There’s a small ritual I fall into whenever I land in a city that isn’t mine. Some people look for a bar; others hunt for the hotel gym like they’re afraid their muscles will evaporate overnight. Me—I look for a cigar lounge. A room with soft chairs, dim corners, and enough wood grain to remind me that the world still has textures.
Travel unsettles you just enough to make your senses useful again. Streets you haven’t memorized, faces that don’t recognize you, the mild loneliness that follows you like a misplaced shadow. A good lounge can straighten all that out, at least temporarily. It gives you a place to sit still in a world you’re usually rushing through.
Finding one is part instinct, part luck. You walk, you wander, you trust that some place with a well-worn sign is waiting for you—maybe tucked between a barber shop and a bar where the jukebox hasn’t been updated since the Clinton administration. Inside, you’ll often find the same characters, no matter the region: the retired guy who smokes like he’s holding court, the young professional pretending he’s not impressed by anything, the lone woman with a Lancero who clearly knows more about tobacco than anyone else in the room. You nod, they nod back, and the city feels a little less foreign.

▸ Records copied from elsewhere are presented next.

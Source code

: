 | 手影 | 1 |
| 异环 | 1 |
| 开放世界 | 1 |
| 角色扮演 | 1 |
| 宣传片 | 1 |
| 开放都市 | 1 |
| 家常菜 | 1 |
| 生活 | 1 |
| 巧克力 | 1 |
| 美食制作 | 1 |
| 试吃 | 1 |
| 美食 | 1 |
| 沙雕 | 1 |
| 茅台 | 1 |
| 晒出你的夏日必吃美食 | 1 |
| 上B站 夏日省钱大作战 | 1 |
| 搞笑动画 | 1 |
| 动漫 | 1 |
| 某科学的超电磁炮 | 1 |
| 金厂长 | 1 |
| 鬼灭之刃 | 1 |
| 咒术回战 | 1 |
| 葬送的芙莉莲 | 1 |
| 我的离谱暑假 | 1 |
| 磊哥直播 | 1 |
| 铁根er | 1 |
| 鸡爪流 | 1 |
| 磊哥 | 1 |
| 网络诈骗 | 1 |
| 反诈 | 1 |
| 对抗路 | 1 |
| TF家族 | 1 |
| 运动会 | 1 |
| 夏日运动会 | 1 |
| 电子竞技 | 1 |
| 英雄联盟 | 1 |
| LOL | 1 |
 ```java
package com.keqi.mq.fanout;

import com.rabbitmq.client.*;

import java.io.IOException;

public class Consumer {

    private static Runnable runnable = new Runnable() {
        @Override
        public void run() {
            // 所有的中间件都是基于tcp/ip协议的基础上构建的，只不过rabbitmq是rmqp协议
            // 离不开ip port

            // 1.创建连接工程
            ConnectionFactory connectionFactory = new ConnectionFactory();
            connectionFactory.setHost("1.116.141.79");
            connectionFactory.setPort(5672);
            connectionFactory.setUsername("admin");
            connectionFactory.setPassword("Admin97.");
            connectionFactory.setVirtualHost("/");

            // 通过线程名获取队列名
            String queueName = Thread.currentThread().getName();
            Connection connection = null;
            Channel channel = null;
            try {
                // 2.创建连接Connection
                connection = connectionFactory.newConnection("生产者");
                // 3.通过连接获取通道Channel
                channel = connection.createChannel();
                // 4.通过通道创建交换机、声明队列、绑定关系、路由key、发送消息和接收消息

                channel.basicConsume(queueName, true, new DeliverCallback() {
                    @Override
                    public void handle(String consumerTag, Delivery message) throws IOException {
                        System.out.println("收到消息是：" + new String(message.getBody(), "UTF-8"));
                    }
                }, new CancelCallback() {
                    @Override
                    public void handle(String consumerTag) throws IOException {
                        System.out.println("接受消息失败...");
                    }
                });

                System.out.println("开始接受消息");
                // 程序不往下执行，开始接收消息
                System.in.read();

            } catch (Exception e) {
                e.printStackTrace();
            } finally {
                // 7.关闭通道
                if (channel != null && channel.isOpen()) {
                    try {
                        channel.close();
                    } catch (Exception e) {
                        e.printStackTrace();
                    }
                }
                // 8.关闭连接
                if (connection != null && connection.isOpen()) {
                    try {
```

There’s a particular pleasure in choosing a cigar when you’re away from home. At home, you reach for familiar favorites—your Le Bijou, your Oliva V, that one Broadleaf you’ve smoked so many times it’s practically a handshake. But on the road, you gamble. You let the house pick for you. Maybe the clerk hands you something Nicaraguan and earthy, the kind of cigar that settles in your chest like a warm stone. Maybe you end up with a Dominican that’s too mild, but you smoke it anyway because the point isn’t perfection. The point is being present.
Then there’s the moment—always the same, always different—when you sit back and the room exhales around you. The first draw is slow, thoughtful. The tension you didn’t realize you were carrying loosens a little. You listen to strangers talk about things you’ll never need to remember: football predictions, their cousin’s wedding, some new steakhouse that may or may not be worth its price. You’re not part of the conversation, but you’re not outside it either. You’re just there, and that’s enough.
Travel teaches you that place is more than geography. Sometimes it’s simply a chair in a quiet lounge, a drink sweating on the table, and a cigar burning barely faster than your heartbeat. A small human moment, shared with people who don’t know your name and don’t need to.
Eventually you leave. You step back out into the city—whatever its size, whatever its weather—and it no longer feels like you’re visiting. The walk back to the hotel is easier. You’ve carved out a tiny claim of belonging, the way campfire smoke rises into the pines, carrying a moment that won’t be repeated.
And tomorrow, if the workday runs long or the city wears you down, you’ll have a place to return to. A red-glowing ember in the dark. A little proof that no matter where you go, you can still find a room that feels like yours.